Una disponibilità che probabilmente deriva dalla stessa consuetudine all’utilizzo della rete informatica come strumento di espressione. Uno strumento, la Rete, che per sua stessa natura comporta una costante verifica e messa in discussione di ogni dato che vi viene introdotto, perché nulla e nessuno, in rete, può sottrarsi a un dibattito potenzialmente infinito.
Ciò comporta un esorcismo dell’autore rispetto al suo ruolo, che viene inteso non più con la sacralità e l’inviolabilità che lo hanno troppo spesso sclerotizzato. L’autore, al contrario, accetta di nuovo la responsabilità di fornire una propria lettura del mondo e recupera così un ruolo centrale nella sua stessa comunità: raccontare per stimolare il cervello di chi ascolta.

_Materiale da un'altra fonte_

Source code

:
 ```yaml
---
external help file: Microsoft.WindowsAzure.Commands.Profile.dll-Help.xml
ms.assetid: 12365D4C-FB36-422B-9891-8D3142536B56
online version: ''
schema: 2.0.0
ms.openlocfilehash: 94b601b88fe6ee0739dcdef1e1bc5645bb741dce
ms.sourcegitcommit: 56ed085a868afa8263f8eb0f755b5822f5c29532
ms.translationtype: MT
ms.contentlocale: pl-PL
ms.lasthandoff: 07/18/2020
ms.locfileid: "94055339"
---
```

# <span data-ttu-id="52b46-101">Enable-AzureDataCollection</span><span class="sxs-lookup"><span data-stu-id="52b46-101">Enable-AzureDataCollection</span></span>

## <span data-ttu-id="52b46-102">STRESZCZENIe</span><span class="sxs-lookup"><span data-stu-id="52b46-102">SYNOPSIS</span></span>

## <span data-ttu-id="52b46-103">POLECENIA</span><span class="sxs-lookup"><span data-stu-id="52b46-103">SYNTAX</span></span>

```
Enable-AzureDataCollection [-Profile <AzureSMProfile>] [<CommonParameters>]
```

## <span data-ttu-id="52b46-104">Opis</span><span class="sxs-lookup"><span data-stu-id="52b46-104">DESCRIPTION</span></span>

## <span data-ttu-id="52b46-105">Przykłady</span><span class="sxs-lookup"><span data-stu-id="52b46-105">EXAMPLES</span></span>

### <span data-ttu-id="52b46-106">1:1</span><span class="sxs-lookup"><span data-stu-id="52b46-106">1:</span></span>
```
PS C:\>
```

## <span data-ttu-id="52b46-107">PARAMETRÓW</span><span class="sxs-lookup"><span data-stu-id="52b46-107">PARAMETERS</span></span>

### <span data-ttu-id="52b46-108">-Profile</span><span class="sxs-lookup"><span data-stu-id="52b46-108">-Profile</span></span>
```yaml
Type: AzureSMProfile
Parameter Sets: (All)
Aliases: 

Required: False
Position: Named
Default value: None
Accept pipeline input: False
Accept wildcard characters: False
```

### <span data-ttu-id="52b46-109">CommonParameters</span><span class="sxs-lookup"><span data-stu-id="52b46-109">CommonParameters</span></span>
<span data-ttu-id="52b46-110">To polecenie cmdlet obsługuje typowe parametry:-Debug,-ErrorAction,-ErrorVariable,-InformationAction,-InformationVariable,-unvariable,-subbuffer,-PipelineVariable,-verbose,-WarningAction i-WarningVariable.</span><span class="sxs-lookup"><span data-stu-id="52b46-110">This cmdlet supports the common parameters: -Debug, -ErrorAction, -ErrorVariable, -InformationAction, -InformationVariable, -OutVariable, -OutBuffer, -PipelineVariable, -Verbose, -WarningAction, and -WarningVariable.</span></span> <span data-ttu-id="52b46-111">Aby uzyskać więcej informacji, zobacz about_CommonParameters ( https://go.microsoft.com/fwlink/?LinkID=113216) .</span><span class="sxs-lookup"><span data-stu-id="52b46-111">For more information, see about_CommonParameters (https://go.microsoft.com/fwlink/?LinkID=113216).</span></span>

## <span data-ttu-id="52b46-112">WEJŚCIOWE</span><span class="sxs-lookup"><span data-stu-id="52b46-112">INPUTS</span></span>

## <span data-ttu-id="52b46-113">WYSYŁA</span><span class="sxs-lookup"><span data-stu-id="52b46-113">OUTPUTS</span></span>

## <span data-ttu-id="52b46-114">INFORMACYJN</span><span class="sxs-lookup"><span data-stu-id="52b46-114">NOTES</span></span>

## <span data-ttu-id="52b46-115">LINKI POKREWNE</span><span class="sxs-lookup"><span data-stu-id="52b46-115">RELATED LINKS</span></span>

Nell’epoca della cultura partecipativa e del cosiddetto web 2.0, si ricorre al racconto come strategia di resistenza intellettuale, un rito di aggregazione da cui possano germinare riflessione e consapevolezza. Un’idea di narrativa che è alla base del progetto originale di Luther Blissett. Una rivoluzione che usa le storie, la capacità di trasmetterle attraverso canali inusuali e di costruirle mescolando realtà e invenzione, per elaborare una nuova mitopoiesi e determinare un cambio di atteggiamento nei destinatari della comunicazione.
Un costante invito a rifiutare la passività imposta da un sistema informativo e di intrattenimento unidirezionale attraverso il ribaltamento dei ruoli: “L’unica alternativa per non subire una storia è raccontare mille storie alternative”.
Simili operazioni sono possibili grazie alle licenze sul diritto d’autore di cui gli autori collettivi di solito si avvalgono, le cosiddette licenze creative commons. Un aggiornamento del vetusto diritto d’autore, che elimina le limitazioni alla copia e diffusione dell’opera originale, moltiplicandone le occasioni di conoscibilità e di germinazione, dalla stessa, di opere collaterali.